Coarse-Graining¶
Coarse-graining maps an atomistic structure onto a smaller set of beads. In MolScope this is deliberately educational: it helps you inspect mappings, compare representations, and build graph prototypes. It does not generate validated production simulation topologies.
cg = mol.coarse_grain("residue_com")
cg = mol.coarse_grain("residue_centroid")
cg = mol.coarse_grain("martini")
The result is still a Molecule, so it can be plotted, transformed, converted
to a graph, and analyzed.
Built-in teaching mappings¶
Residue centre of mass¶
"residue_com" collapses each residue to one bead at the mass-weighted centre
of all atoms in that residue:
mol = ms.read("examples/data/1fqy.pdb")
cg = mol.coarse_grain("residue_com")
len(mol), len(cg) # 1661 atoms -> 226 residue beads
cg.atom_names[:5] # residue names carried as bead names
Mass weighting matters: a centre of mass is pulled toward heavier atoms, while a
centroid is the unweighted average of coordinates. Use "residue_centroid" when
you want the geometric centre instead:
com = mol.coarse_grain("residue_com")
centroid = mol.coarse_grain("residue_centroid")
Backbone/sidechain beads¶
"martini" is a simplified backbone/sidechain split inspired by Martini-style
coarse-graining:
bb_sc = mol.coarse_grain("martini")
bb_sc.atom_names[:6] # ['BB', 'SC', 'BB', 'SC', ...]
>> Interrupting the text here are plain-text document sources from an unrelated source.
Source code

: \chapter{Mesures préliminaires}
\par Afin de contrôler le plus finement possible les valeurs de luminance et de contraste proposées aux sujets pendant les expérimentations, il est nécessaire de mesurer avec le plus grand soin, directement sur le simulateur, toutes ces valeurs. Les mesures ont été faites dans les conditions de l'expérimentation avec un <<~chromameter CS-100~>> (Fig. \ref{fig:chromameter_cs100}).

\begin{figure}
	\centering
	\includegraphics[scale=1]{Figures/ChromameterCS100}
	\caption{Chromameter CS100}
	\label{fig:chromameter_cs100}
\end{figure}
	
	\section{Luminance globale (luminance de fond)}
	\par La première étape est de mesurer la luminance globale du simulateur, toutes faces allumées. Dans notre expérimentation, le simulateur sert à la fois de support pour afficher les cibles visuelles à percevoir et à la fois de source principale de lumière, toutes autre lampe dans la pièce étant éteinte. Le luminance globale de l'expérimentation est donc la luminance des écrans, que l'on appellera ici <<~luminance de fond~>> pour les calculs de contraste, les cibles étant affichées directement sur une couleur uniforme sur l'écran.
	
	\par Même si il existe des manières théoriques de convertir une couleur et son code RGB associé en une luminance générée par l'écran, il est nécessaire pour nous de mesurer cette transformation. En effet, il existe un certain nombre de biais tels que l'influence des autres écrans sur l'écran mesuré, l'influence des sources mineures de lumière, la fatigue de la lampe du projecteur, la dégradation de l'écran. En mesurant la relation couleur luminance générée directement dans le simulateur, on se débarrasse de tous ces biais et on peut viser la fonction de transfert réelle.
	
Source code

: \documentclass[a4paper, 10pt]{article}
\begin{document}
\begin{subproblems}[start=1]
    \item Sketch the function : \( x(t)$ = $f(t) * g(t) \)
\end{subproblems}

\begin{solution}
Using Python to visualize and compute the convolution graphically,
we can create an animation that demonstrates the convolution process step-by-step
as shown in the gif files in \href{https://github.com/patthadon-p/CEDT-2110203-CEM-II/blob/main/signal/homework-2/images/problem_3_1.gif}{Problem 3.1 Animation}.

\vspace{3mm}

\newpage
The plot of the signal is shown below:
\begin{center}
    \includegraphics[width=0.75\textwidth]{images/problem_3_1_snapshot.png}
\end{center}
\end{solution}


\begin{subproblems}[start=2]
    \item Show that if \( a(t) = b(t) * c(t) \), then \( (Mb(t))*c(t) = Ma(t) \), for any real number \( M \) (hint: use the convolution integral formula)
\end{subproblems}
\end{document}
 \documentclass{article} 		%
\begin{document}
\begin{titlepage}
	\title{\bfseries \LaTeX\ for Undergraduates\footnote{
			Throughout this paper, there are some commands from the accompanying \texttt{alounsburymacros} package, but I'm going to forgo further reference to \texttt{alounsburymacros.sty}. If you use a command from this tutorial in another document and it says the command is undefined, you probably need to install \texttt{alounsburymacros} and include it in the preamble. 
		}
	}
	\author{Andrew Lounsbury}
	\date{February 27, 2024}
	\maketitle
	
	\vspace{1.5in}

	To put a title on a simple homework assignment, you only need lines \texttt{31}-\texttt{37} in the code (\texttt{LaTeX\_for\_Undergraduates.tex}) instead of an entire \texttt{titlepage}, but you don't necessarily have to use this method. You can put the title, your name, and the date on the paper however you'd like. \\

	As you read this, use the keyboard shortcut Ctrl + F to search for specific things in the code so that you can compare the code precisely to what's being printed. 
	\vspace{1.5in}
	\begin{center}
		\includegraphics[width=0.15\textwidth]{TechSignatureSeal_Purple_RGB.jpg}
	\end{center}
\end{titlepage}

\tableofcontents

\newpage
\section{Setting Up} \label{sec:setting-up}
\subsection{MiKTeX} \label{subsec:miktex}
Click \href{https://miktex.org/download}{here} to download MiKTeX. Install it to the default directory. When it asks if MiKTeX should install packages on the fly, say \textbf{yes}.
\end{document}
For each residue, backbone atoms (N, CA, C, O, OXT) become a BB
bead and non-hydrogen sidechain atoms become an SC bead when present. MolScope
then adds a simple bead graph: within-residue BB-SC bonds plus sequential
BB-BB links along each chain.
Virtual sites can be added explicitly when you want a coordinate derived from existing beads without treating it as another atom-assignment bead:
bb_sc = mol.coarse_grain(
"martini",
virtual_sites=[{"name": "MID", "parents": [0, 2]}],
)
The virtual site is appended to the CG coordinates, marked with
cg.virtual_sites, preserved in mapping JSON, drawn as a distinct marker, and
exposed as a virtual_site flag in graph exports. Parent references are bead
indices in the CG model before virtual sites are appended; names are accepted
only when they are unique.
This is the useful concept to learn from Martini: represent groups of atoms as interaction sites, preserve an interpretable molecular shape, and work at lower resolution. Real Martini models also require bead types, bonded terms, nonbonded parameters, charges, exclusions, virtual-site topology sections, validation against reference atomistic/experimental behavior, and toolchain-specific topology files. MolScope does not attempt those production steps.
Custom residue mappings¶
mapping = {"ALA": {"BB": ["N", "CA", "C", "O"], "SC": ["CB"]}}
cg = mol.coarse_grain(mapping)
Custom index mappings¶
cg = mol.coarse_grain(
{"head": [0, 1, 2, 3], "tail": [4, 5, 6, 7]},
bonds=[("head", "tail")],
)
Name-based bonds are intended for unique bead names. Repeated names such as
BB and SC are ambiguous across residues; use bead indices for those.
Visualise the mapping¶
plot_mapping shows how the beads sit on top of the atoms they replace. Each
atom is coloured by the bead it was folded into, every bead is drawn as a large
translucent sphere at its position, thin lines join atoms to their bead, and the
CG bond network is drawn between beads. Atoms left unassigned appear as faint
grey crosses.
import molscope as ms
fragment = ms.read("examples/data/1fqy.pdb").select(resid=(8, 12))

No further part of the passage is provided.